*Input data*.
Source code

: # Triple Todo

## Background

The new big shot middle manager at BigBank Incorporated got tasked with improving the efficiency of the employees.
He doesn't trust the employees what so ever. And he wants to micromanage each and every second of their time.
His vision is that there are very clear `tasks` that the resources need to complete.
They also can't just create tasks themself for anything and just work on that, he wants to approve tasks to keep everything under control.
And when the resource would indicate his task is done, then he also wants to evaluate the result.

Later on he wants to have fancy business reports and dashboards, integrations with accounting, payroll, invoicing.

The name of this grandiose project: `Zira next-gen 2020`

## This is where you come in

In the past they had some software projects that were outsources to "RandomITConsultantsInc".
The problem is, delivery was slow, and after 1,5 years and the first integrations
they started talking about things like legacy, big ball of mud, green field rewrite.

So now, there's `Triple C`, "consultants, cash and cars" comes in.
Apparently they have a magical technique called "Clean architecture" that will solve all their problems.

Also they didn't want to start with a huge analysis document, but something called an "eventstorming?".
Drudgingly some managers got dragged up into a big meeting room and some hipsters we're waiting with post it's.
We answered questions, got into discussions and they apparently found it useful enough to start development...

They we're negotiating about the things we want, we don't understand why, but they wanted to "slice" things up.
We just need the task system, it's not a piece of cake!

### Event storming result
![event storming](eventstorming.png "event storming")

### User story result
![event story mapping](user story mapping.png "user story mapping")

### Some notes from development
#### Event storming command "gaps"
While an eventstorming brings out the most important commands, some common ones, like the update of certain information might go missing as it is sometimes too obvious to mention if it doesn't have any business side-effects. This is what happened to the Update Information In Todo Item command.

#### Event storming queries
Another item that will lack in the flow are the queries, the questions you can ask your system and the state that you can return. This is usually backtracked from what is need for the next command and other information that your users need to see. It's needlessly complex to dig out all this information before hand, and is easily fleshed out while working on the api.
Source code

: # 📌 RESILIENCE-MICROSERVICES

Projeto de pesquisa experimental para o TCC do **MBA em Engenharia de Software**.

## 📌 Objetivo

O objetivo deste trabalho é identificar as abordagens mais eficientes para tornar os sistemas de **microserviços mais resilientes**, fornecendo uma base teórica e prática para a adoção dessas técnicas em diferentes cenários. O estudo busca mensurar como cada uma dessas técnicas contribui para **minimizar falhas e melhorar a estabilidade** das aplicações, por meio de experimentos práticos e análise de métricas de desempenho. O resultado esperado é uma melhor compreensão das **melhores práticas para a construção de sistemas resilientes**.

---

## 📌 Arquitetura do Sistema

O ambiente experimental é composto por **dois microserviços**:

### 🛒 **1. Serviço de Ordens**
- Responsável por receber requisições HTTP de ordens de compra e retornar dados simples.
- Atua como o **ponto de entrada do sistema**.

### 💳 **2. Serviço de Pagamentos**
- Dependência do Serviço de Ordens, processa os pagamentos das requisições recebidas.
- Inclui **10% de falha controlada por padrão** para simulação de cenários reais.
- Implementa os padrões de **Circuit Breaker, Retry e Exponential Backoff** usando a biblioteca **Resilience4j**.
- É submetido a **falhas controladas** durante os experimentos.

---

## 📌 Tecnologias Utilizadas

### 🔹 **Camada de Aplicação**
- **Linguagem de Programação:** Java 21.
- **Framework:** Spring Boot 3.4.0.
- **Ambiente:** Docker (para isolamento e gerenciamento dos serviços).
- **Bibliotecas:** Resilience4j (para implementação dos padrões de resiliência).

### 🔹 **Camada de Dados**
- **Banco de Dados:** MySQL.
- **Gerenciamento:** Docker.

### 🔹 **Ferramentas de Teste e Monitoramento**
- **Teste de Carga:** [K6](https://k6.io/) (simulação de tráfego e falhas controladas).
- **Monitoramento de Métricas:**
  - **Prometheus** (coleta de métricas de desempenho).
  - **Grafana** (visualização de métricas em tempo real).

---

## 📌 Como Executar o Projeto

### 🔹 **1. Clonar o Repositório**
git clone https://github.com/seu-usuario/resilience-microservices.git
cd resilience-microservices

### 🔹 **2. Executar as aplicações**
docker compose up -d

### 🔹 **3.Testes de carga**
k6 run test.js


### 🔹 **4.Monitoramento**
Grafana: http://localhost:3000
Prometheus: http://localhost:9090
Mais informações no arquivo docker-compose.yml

*What is expected*.
The response has to contain every record shown above, unaltered and complete.

*Result of the task*.
Source code

: # Triple Todo

## Background

The new big shot middle manager at BigBank Incorporated got tasked with improving the efficiency of the employees.
He doesn't trust the employees what so ever. And he wants to micromanage each and every second of their time.
His vision is that there are very clear `tasks` that the resources need to complete.
They also can't just create tasks themself for anything and just work on that, he wants to approve tasks to keep everything under control.
And when the resource would indicate his task is done, then he also wants to evaluate the result.

Later on he wants to have fancy business reports and dashboards, integrations with accounting, payroll, invoicing.

The name of this grandiose project: `Zira next-gen 2020`

## This is where you come in

In the past they had some software projects that were outsources to "RandomITConsultantsInc".
The problem is, delivery was slow, and after 1,5 years and the first integrations
they started talking about things like legacy, big ball of mud, green field rewrite.

So now, there's `Triple C`, "consultants, cash and cars" comes in.
Apparently they have a magical technique called "Clean architecture" that will solve all their problems.

Also they didn't want to start with a huge analysis document, but something called an "eventstorming?".
Drudgingly some managers got dragged up into a big meeting room and some hipsters we're waiting with post it's.
We answered questions, got into discussions and they apparently found it useful enough to start development...

They we're negotiating about the things we want, we don't understand why, but they wanted to "slice" things up.
We just need the task system, it's not a piece of cake!

### Event storming result
![event storming](eventstorming.png "event storming")

### User story result
![event story mapping](user story mapping.png "user story mapping")

### Some notes from development
#### Event storming command "gaps"
While an eventstorming brings out the most important commands, some common ones, like the update of certain information might go missing as it is sometimes too obvious to mention if it doesn't have any business side-effects. This is what happened to the Update Information In Todo Item command.

#### Event storming queries
Another item that will lack in the flow are the queries, the questions you can ask your system and the state that you can return. This is usually backtracked from what is need for the next command and other information that your users need to see. It's needlessly complex to dig out all this information before hand, and is easily fleshed out while working on the api.
Source code

: # 📌 RESILIENCE-MICROSERVICES

Projeto de pesquisa experimental para o TCC do **MBA em Engenharia de Software**.

## 📌 Objetivo

O objetivo deste trabalho é identificar as abordagens mais eficientes para tornar os sistemas de **microserviços mais resilientes**, fornecendo uma base teórica e prática para a adoção dessas técnicas em diferentes cenários. O estudo busca mensurar como cada uma dessas técnicas contribui para **minimizar falhas e melhorar a estabilidade** das aplicações, por meio de experimentos práticos e análise de métricas de desempenho. O resultado esperado é uma melhor compreensão das **melhores práticas para a construção de sistemas resilientes**.

---

## 📌 Arquitetura do Sistema

O ambiente experimental é composto por **dois microserviços**:

### 🛒 **1. Serviço de Ordens**
- Responsável por receber requisições HTTP de ordens de compra e retornar dados simples.
- Atua como o **ponto de entrada do sistema**.

### 💳 **2. Serviço de Pagamentos**
- Dependência do Serviço de Ordens, processa os pagamentos das requisições recebidas.
- Inclui **10% de falha controlada por padrão** para simulação de cenários reais.
- Implementa os padrões de **Circuit Breaker, Retry e Exponential Backoff** usando a biblioteca **Resilience4j**.
- É submetido a **falhas controladas** durante os experimentos.

---

## 📌 Tecnologias Utilizadas

### 🔹 **Camada de Aplicação**
- **Linguagem de Programação:** Java 21.
- **Framework:** Spring Boot 3.4.0.
- **Ambiente:** Docker (para isolamento e gerenciamento dos serviços).
- **Bibliotecas:** Resilience4j (para implementação dos padrões de resiliência).

### 🔹 **Camada de Dados**
- **Banco de Dados:** MySQL.
- **Gerenciamento:** Docker.

### 🔹 **Ferramentas de Teste e Monitoramento**
- **Teste de Carga:** [K6](https://k6.io/) (simulação de tráfego e falhas controladas).
- **Monitoramento de Métricas:**
  - **Prometheus** (coleta de métricas de desempenho).
  - **Grafana** (visualização de métricas em tempo real).

---

## 📌 Como Executar o Projeto

### 🔹 **1. Clonar o Repositório**
git clone https://github.com/seu-usuario/resilience-microservices.git
cd resilience-microservices

### 🔹 **2. Executar as aplicações**
docker compose up -d

### 🔹 **3.Testes de carga**
k6 run test.js


### 🔹 **4.Monitoramento**
Grafana: http://localhost:3000
Prometheus: http://localhost:9090
Mais informações no arquivo docker-compose.yml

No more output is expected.